→ **Your objective**: Return every line below exactly, without dropping any.

→ **Supplied records**:
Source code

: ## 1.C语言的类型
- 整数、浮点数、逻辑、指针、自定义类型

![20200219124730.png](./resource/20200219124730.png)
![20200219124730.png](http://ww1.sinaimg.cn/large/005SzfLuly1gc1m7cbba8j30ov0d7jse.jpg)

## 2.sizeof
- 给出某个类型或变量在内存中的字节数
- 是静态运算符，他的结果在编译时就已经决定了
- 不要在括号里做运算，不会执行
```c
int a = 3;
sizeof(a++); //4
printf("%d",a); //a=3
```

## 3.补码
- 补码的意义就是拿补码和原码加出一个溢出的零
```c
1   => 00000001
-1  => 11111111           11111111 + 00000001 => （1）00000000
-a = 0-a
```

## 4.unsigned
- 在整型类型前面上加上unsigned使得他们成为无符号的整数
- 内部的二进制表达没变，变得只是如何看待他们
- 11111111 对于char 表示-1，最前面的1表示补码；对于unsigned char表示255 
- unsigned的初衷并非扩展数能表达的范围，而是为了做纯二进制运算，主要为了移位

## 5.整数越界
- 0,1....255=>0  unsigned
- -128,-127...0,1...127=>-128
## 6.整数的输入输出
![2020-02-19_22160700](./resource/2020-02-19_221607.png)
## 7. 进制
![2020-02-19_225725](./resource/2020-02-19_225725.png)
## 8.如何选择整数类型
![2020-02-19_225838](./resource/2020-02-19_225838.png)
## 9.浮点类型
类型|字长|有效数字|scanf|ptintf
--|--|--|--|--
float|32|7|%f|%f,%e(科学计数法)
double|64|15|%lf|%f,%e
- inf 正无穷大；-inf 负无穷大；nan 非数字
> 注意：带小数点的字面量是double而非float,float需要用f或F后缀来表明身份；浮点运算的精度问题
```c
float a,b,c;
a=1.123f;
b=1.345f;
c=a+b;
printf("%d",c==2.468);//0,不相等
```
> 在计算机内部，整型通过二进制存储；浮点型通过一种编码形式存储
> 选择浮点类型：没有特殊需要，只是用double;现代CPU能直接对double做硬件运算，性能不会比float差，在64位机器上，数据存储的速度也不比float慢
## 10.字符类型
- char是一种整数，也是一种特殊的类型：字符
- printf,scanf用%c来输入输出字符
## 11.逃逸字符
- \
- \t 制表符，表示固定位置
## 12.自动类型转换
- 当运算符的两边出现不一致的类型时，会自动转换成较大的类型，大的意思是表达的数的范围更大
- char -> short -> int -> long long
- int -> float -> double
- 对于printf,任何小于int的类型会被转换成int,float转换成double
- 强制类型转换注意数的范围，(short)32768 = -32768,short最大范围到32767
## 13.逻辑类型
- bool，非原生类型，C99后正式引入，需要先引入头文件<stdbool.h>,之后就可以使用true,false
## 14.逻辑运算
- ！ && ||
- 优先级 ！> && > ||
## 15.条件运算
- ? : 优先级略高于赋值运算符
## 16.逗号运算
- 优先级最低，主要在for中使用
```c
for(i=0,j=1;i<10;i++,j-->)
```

→ **Solution to this task**:
Source code

: ## 1.C语言的类型
- 整数、浮点数、逻辑、指针、自定义类型

![20200219124730.png](./resource/20200219124730.png)
![20200219124730.png](http://ww1.sinaimg.cn/large/005SzfLuly1gc1m7cbba8j30ov0d7jse.jpg)

## 2.sizeof
- 给出某个类型或变量在内存中的字节数
- 是静态运算符，他的结果在编译时就已经决定了
- 不要在括号里做运算，不会执行
```c
int a = 3;
sizeof(a++); //4
printf("%d",a); //a=3
```

## 3.补码
- 补码的意义就是拿补码和原码加出一个溢出的零
```c
1   => 00000001
-1  => 11111111           11111111 + 00000001 => （1）00000000
-a = 0-a
```

## 4.unsigned
- 在整型类型前面上加上unsigned使得他们成为无符号的整数
- 内部的二进制表达没变，变得只是如何看待他们
- 11111111 对于char 表示-1，最前面的1表示补码；对于unsigned char表示255 
- unsigned的初衷并非扩展数能表达的范围，而是为了做纯二进制运算，主要为了移位

## 5.整数越界
- 0,1....255=>0  unsigned
- -128,-127...0,1...127=>-128
## 6.整数的输入输出
![2020-02-19_22160700](./resource/2020-02-19_221607.png)
## 7. 进制
![2020-02-19_225725](./resource/2020-02-19_225725.png)
## 8.如何选择整数类型
![2020-02-19_225838](./resource/2020-02-19_225838.png)
## 9.浮点类型
类型|字长|有效数字|scanf|ptintf
--|--|--|--|--
float|32|7|%f|%f,%e(科学计数法)
double|64|15|%lf|%f,%e
- inf 正无穷大；-inf 负无穷大；nan 非数字
> 注意：带小数点的字面量是double而非float,float需要用f或F后缀来表明身份；浮点运算的精度问题
```c
float a,b,c;
a=1.123f;
b=1.345f;
c=a+b;
printf("%d",c==2.468);//0,不相等
```
> 在计算机内部，整型通过二进制存储；浮点型通过一种编码形式存储
> 选择浮点类型：没有特殊需要，只是用double;现代CPU能直接对double做硬件运算，性能不会比float差，在64位机器上，数据存储的速度也不比float慢
## 10.字符类型
- char是一种整数，也是一种特殊的类型：字符
- printf,scanf用%c来输入输出字符
## 11.逃逸字符
- \
- \t 制表符，表示固定位置
## 12.自动类型转换
- 当运算符的两边出现不一致的类型时，会自动转换成较大的类型，大的意思是表达的数的范围更大
- char -> short -> int -> long long
- int -> float -> double
- 对于printf,任何小于int的类型会被转换成int,float转换成double
- 强制类型转换注意数的范围，(short)32768 = -32768,short最大范围到32767
## 13.逻辑类型
- bool，非原生类型，C99后正式引入，需要先引入头文件<stdbool.h>,之后就可以使用true,false
## 14.逻辑运算
- ！ && ||
- 优先级 ！> && > ||
## 15.条件运算
- ? : 优先级略高于赋值运算符
## 16.逗号运算
- 优先级最低，主要在for中使用
```c
for(i=0,j=1;i<10;i++,j-->)
```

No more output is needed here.